Sur ce continent nouveau dont, pour nous, l’histoire semble, en effet, dater d’hier, que de ruines mystérieuses ! Qui nous dira quelles mains ont édifié, quelles races ont habité ces villes et ces palais du Yucatan dont l’aspect grandiose étonne le voyageur européen, ces gigantesques murailles de la Demeure du Nain, près d’Uxmal ; ce temple des Monjas, aux fresques étranges, aux serpens de pierre enlacés, aux bas-reliefs déroulant leur interminable procession de guerriers, de dieux et de princes richement parés ; ces palais enfouis dans la forêt dont le silencieux et séculaire effort lentement disjoint les pierres, descelle les escaliers, gravissant les hautes rampes et, sur le sommet envahi, à, travers les toitures effondrées, déploie son vert panache comme un drapeau sur une forteresse emportée ? Qui étaient ces Mount Builders dont les monticules jonchés de débris couvrent le sol de l’Ohio, que l’on retrouve au Texas, et qui, sur leurs ruines colossales, n’ont laissé d’autres vestiges de leur art, d’autres traces de leur existence que les puissantes assises de leurs cités écroulées ? Au Pérou et dans la Bolivie, au Mexique et aux États-Unis, dans l’Equateur et le Guatemala, on retrouve ces ruines entassées, pierres tombales sans noms et sans dates, sous lesquelles dorment les Antiguos, ancêtres, et peut-être victimes, des tribus indiennes dont les descendans faméliques, cantonnés dans les Réserves, achèvent de s’éteindre trop lentement encore au gré de l’Américain qui convoite leurs terres et, de leur vivant, se dispute leur misérable héritage.

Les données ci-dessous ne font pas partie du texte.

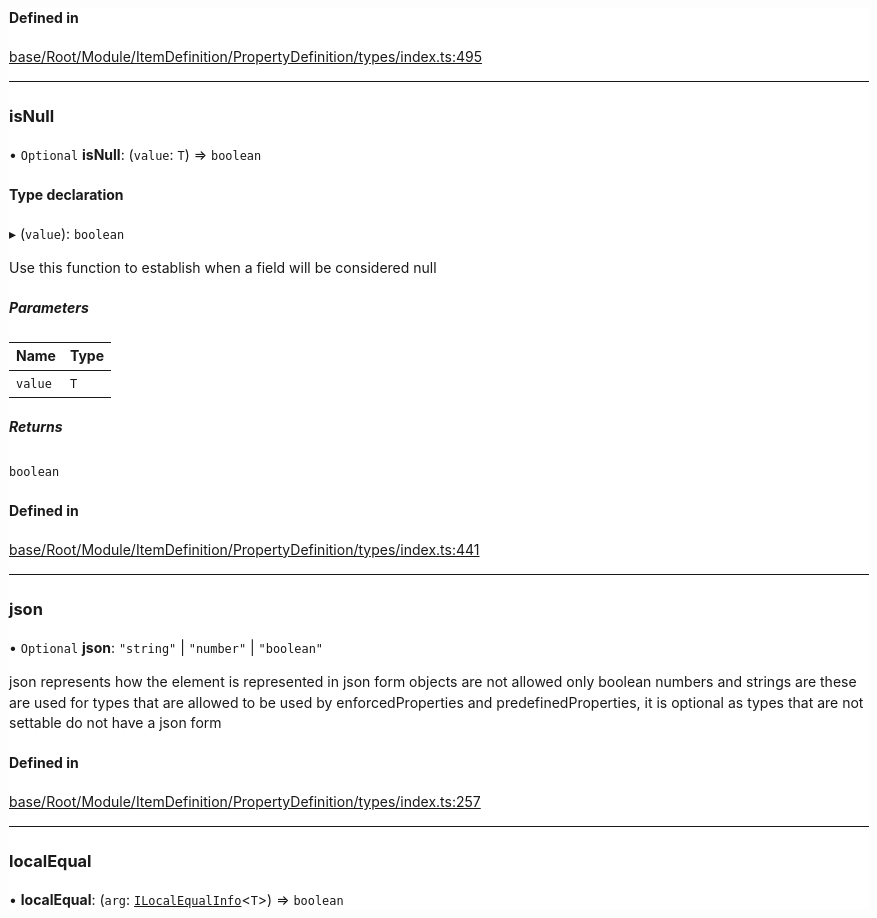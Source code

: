 #### Defined in

[base/Root/Module/ItemDefinition/PropertyDefinition/types/index.ts:495](https://github.com/onzag/itemize/blob/73e0c39e/base/Root/Module/ItemDefinition/PropertyDefinition/types/index.ts#L495)

___

### isNull

• `Optional` **isNull**: (`value`: `T`) => `boolean`

#### Type declaration

▸ (`value`): `boolean`

Use this function to
establish when a field will be considered null

##### Parameters

| Name | Type |
| :------ | :------ |
| `value` | `T` |

##### Returns

`boolean`

#### Defined in

[base/Root/Module/ItemDefinition/PropertyDefinition/types/index.ts:441](https://github.com/onzag/itemize/blob/73e0c39e/base/Root/Module/ItemDefinition/PropertyDefinition/types/index.ts#L441)

___

### json

• `Optional` **json**: ``"string"`` \| ``"number"`` \| ``"boolean"``

json represents how the element is represented in json form
objects are not allowed only boolean numbers and strings are
these are used for types that are allowed to be used by
enforcedProperties and predefinedProperties, it is optional
as types that are not settable do not have a json form

#### Defined in

[base/Root/Module/ItemDefinition/PropertyDefinition/types/index.ts:257](https://github.com/onzag/itemize/blob/73e0c39e/base/Root/Module/ItemDefinition/PropertyDefinition/types/index.ts#L257)

___

### localEqual

• **localEqual**: (`arg`: [`ILocalEqualInfo`](base_Root_Module_ItemDefinition_PropertyDefinition_types.ILocalEqualInfo.md)\<`T`\>) => `boolean`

Et tel est le prestige que le temps imprime à ce qui fut, que l’Européen, longtemps dédaigneux de ce passé dont les vestiges gênaient son orgueil, dont l’antiquité lui rappelait qu’il n’était lui-même qu’un parvenu sur ce sol dont il prétendait faire remonter l’histoire à son avènement, aujourd’hui en étudie pieusement les débris, demandant à la science de lui révéler ce qu’il ignore, s’efforçant de pénétrer les secrets de ceux qui l’ont précédé, de reconstituer, leur passé et leur vie.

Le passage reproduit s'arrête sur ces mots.